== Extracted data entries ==
----------------------------------------

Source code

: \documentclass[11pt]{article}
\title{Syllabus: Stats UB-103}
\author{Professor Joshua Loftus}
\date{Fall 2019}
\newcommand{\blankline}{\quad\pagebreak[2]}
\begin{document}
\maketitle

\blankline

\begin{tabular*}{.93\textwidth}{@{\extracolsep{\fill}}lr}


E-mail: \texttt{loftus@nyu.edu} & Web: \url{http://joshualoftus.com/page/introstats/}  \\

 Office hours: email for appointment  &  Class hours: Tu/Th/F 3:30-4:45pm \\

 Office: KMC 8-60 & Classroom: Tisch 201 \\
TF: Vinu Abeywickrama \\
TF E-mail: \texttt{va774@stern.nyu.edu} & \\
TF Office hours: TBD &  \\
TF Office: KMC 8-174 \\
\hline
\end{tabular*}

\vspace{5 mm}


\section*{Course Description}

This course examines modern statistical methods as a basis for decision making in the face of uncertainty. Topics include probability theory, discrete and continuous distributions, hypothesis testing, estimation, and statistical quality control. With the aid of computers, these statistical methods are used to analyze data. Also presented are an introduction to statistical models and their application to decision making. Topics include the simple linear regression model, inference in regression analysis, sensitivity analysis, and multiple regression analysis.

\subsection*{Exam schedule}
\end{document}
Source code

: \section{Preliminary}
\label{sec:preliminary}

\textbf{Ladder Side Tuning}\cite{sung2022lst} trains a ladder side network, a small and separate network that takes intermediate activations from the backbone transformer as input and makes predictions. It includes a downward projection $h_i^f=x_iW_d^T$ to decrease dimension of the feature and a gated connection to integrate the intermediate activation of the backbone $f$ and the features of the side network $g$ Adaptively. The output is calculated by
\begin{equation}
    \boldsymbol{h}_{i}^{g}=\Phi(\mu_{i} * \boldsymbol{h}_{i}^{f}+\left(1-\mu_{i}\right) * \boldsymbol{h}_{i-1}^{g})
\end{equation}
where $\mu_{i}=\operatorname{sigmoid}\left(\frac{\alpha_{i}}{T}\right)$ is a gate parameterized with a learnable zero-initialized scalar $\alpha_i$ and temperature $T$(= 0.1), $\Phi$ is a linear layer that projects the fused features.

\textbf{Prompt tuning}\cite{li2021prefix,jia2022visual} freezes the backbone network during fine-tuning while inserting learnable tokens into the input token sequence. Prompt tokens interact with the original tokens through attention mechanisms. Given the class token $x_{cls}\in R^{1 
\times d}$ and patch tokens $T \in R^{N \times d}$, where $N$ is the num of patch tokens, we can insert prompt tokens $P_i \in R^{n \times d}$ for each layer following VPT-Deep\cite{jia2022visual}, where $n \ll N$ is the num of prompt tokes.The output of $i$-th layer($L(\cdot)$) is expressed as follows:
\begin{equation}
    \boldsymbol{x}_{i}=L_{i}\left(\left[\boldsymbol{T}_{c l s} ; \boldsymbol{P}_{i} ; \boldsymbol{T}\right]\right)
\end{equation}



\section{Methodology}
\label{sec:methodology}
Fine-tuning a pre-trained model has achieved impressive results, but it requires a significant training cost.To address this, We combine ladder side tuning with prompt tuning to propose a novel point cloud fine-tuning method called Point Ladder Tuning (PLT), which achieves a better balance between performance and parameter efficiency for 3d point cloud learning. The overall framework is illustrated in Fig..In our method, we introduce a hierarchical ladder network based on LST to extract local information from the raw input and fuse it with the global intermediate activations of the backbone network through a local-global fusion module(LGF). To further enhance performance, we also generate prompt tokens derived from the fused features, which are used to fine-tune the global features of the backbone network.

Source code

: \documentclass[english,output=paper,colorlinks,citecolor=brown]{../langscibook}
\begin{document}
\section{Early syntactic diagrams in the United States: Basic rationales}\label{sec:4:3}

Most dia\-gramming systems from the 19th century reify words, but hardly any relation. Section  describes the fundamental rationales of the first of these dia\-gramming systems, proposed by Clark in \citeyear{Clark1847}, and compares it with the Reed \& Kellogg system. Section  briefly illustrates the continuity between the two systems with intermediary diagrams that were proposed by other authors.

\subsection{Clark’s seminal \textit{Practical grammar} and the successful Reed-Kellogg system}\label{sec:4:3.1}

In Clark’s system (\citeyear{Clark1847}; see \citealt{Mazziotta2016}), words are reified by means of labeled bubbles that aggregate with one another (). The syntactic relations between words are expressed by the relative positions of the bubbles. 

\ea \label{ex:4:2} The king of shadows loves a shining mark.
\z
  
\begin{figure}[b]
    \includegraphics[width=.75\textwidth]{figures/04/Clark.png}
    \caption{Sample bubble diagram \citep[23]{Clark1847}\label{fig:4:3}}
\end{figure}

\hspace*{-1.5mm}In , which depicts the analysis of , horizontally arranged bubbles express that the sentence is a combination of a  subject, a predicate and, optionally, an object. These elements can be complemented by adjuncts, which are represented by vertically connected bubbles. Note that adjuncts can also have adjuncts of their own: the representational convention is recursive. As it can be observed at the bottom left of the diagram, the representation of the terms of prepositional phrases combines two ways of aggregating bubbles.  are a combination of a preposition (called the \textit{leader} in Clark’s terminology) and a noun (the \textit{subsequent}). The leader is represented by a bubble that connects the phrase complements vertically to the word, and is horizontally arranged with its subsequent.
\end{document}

----------------------------------------

== Activity ==
I need all of the records above retyped exactly, please.

== Answer ==
Source code

: \documentclass[11pt]{article}
\title{Syllabus: Stats UB-103}
\author{Professor Joshua Loftus}
\date{Fall 2019}
\newcommand{\blankline}{\quad\pagebreak[2]}
\begin{document}
\maketitle

\blankline

\begin{tabular*}{.93\textwidth}{@{\extracolsep{\fill}}lr}


E-mail: \texttt{loftus@nyu.edu} & Web: \url{http://joshualoftus.com/page/introstats/}  \\

 Office hours: email for appointment  &  Class hours: Tu/Th/F 3:30-4:45pm \\

 Office: KMC 8-60 & Classroom: Tisch 201 \\
TF: Vinu Abeywickrama \\
TF E-mail: \texttt{va774@stern.nyu.edu} & \\
TF Office hours: TBD &  \\
TF Office: KMC 8-174 \\
\hline
\end{tabular*}

\vspace{5 mm}


\section*{Course Description}

This course examines modern statistical methods as a basis for decision making in the face of uncertainty. Topics include probability theory, discrete and continuous distributions, hypothesis testing, estimation, and statistical quality control. With the aid of computers, these statistical methods are used to analyze data. Also presented are an introduction to statistical models and their application to decision making. Topics include the simple linear regression model, inference in regression analysis, sensitivity analysis, and multiple regression analysis.

\subsection*{Exam schedule}
\end{document}
Source code

: \section{Preliminary}
\label{sec:preliminary}

\textbf{Ladder Side Tuning}\cite{sung2022lst} trains a ladder side network, a small and separate network that takes intermediate activations from the backbone transformer as input and makes predictions. It includes a downward projection $h_i^f=x_iW_d^T$ to decrease dimension of the feature and a gated connection to integrate the intermediate activation of the backbone $f$ and the features of the side network $g$ Adaptively. The output is calculated by
\begin{equation}
    \boldsymbol{h}_{i}^{g}=\Phi(\mu_{i} * \boldsymbol{h}_{i}^{f}+\left(1-\mu_{i}\right) * \boldsymbol{h}_{i-1}^{g})
\end{equation}
where $\mu_{i}=\operatorname{sigmoid}\left(\frac{\alpha_{i}}{T}\right)$ is a gate parameterized with a learnable zero-initialized scalar $\alpha_i$ and temperature $T$(= 0.1), $\Phi$ is a linear layer that projects the fused features.

\textbf{Prompt tuning}\cite{li2021prefix,jia2022visual} freezes the backbone network during fine-tuning while inserting learnable tokens into the input token sequence. Prompt tokens interact with the original tokens through attention mechanisms. Given the class token $x_{cls}\in R^{1 
\times d}$ and patch tokens $T \in R^{N \times d}$, where $N$ is the num of patch tokens, we can insert prompt tokens $P_i \in R^{n \times d}$ for each layer following VPT-Deep\cite{jia2022visual}, where $n \ll N$ is the num of prompt tokes.The output of $i$-th layer($L(\cdot)$) is expressed as follows:
\begin{equation}
    \boldsymbol{x}_{i}=L_{i}\left(\left[\boldsymbol{T}_{c l s} ; \boldsymbol{P}_{i} ; \boldsymbol{T}\right]\right)
\end{equation}



\section{Methodology}
\label{sec:methodology}
Fine-tuning a pre-trained model has achieved impressive results, but it requires a significant training cost.To address this, We combine ladder side tuning with prompt tuning to propose a novel point cloud fine-tuning method called Point Ladder Tuning (PLT), which achieves a better balance between performance and parameter efficiency for 3d point cloud learning. The overall framework is illustrated in Fig..In our method, we introduce a hierarchical ladder network based on LST to extract local information from the raw input and fuse it with the global intermediate activations of the backbone network through a local-global fusion module(LGF). To further enhance performance, we also generate prompt tokens derived from the fused features, which are used to fine-tune the global features of the backbone network.

Source code

: \documentclass[english,output=paper,colorlinks,citecolor=brown]{../langscibook}
\begin{document}
\section{Early syntactic diagrams in the United States: Basic rationales}\label{sec:4:3}

Most dia\-gramming systems from the 19th century reify words, but hardly any relation. Section  describes the fundamental rationales of the first of these dia\-gramming systems, proposed by Clark in \citeyear{Clark1847}, and compares it with the Reed \& Kellogg system. Section  briefly illustrates the continuity between the two systems with intermediary diagrams that were proposed by other authors.

\subsection{Clark’s seminal \textit{Practical grammar} and the successful Reed-Kellogg system}\label{sec:4:3.1}

In Clark’s system (\citeyear{Clark1847}; see \citealt{Mazziotta2016}), words are reified by means of labeled bubbles that aggregate with one another (). The syntactic relations between words are expressed by the relative positions of the bubbles. 

\ea \label{ex:4:2} The king of shadows loves a shining mark.
\z
  
\begin{figure}[b]
    \includegraphics[width=.75\textwidth]{figures/04/Clark.png}
    \caption{Sample bubble diagram \citep[23]{Clark1847}\label{fig:4:3}}
\end{figure}

\hspace*{-1.5mm}In , which depicts the analysis of , horizontally arranged bubbles express that the sentence is a combination of a  subject, a predicate and, optionally, an object. These elements can be complemented by adjuncts, which are represented by vertically connected bubbles. Note that adjuncts can also have adjuncts of their own: the representational convention is recursive. As it can be observed at the bottom left of the diagram, the representation of the terms of prepositional phrases combines two ways of aggregating bubbles.  are a combination of a preposition (called the \textit{leader} in Clark’s terminology) and a noun (the \textit{subsequent}). The leader is represented by a bubble that connects the phrase complements vertically to the word, and is horizontally arranged with its subsequent.
\end{document}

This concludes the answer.